Inschriftenkatalog: Lüneburg (Stadt)

Katalogartikel in chronologischer Reihenfolge.

DI 100: Stadt Lüneburg (2017)

Nr. 489 St. Johannis 1575

Beschreibung

Epitaph des Fabian Lutichius/Ludeke und seiner Ehefrau Gertrud Wilde. Sandstein, teilweise vergoldet. Das hochrechteckige, mit einem Giebel bekrönte Epitaph ist außen vor der nördlich vom Chor liegenden Springintgut-Kapelle im inneren Seitenschiff angebracht. Im Mittelteil in einer mit Löwen-, Frauen- und Engelsköpfen sowie Pflanzenornament reich verzierten Bogennische im Relief eine Kreuzigungsszene vor dem Hintergrund der Stadt Lüneburg, am Kreuz der Titulus A, unter den Kreuzbalken links und rechts Mond und Sonne, über dem Kreuz in einem Strahlenkranz der Heilige Geist in Gestalt der Taube. Auf den Kapitellen der Bogennische links und rechts die Jahreszahl B, auf dem Schild eines Soldaten rechts vom Kreuz die Künstlersignatur C, am Fuß des Kreuzes zwei Vollwappen, außen links und rechts kniend das Ehepaar. Unter der Darstellung eine Rollwerktafel mit der Inschrift D. Oben in den Zwickeln über der Bogennische links Fides und rechts Spes auf den Bogen gestützt, die darüber durch die Tituli E und F bezeichnet sind. Auf dem Fries darüber die zweizeilige Inschrift G, oben im Giebel Gottvater in den Wolken mit zum Segen erhobener rechter Hand. Alle Inschriften sind erhaben gehauen und vergoldet.
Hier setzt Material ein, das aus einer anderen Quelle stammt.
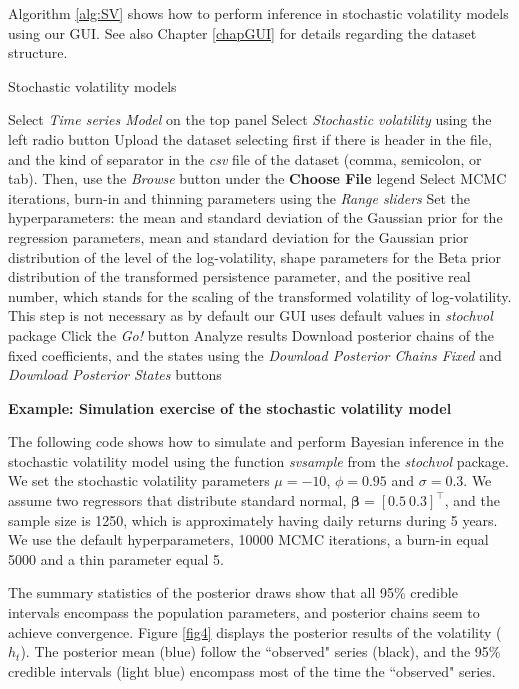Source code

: Algorithm \ref{alg:SV} shows how to perform inference in stochastic volatility models using our GUI. See also Chapter \ref{chapGUI} for details regarding the dataset structure. 

\begin{algorithm}[h!]
	\caption{Stochastic volatility models}\label{alg:SV}
	\begin{algorithmic}[1]  		 			
		\State Select \textit{Time series Model} on the top panel
		\State Select \textit{Stochastic volatility} using the left radio button
		\State Upload the dataset selecting first if there is header in the file, and the kind of separator in the \textit{csv} file of the dataset (comma, semicolon, or tab). Then, use the \textit{Browse} button under the \textbf{Choose File} legend
		\State Select MCMC iterations, burn-in and thinning parameters using the \textit{Range sliders}
		\State Set the hyperparameters: the mean and standard deviation of the Gaussian prior for the regression parameters, mean and standard deviation for the Gaussian prior distribution of the level of the log-volatility, shape parameters for the Beta prior distribution of the transformed persistence parameter, and the positive real number, which stands for the scaling of the transformed volatility of log-volatility. This step is not necessary as by default our GUI uses default values in \textit{stochvol} package
		\State Click the \textit{Go!} button
		\State Analyze results
		\State Download posterior chains of the fixed coefficients, and the states using the \textit{Download Posterior Chains Fixed} and \textit{Download Posterior States} buttons
	\end{algorithmic} 
\end{algorithm}

\textbf{Example: Simulation exercise of the stochastic volatility model}

The following code shows how to simulate and perform Bayesian inference in the stochastic volatility model using the function \textit{svsample} from the \textit{stochvol} package. We set the stochastic volatility parameters $\mu=-10$, $\phi=0.95$ and $\sigma=0.3$. We assume two regressors that distribute standard normal, $\bm{\beta}=[0.5 \ 0.3]^{\top}$, and the sample size is 1250, which is approximately having daily returns during 5 years. We use the default hyperparameters, 10000 MCMC iterations, a burn-in equal 5000 and a thin parameter equal 5.

The summary statistics of the posterior draws show that all 95\% credible intervals encompass the population parameters, and posterior chains seem to achieve convergence. Figure \ref{fig4} displays the posterior results of the volatility ($h_t$). The posterior mean (blue) follow the ``observed" series (black), and the 95\% credible intervals (light blue) encompass most of the time the ``observed" series.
Maße: H.: 309 cm; B.: 133 cm; Bu.: 3,5 cm (A), 4 cm (B), 3 cm (C, E–G), 3 u. 2,5 cm (Distichen D), 2,5–1,5 cm (Prosainschrift D).

Schriftart(en): Kapitalis (A–C, E, F), Kapitalis mit Versalien am Beginn der Distichen (D), gotische Minuskel mit Frakturversalien (G).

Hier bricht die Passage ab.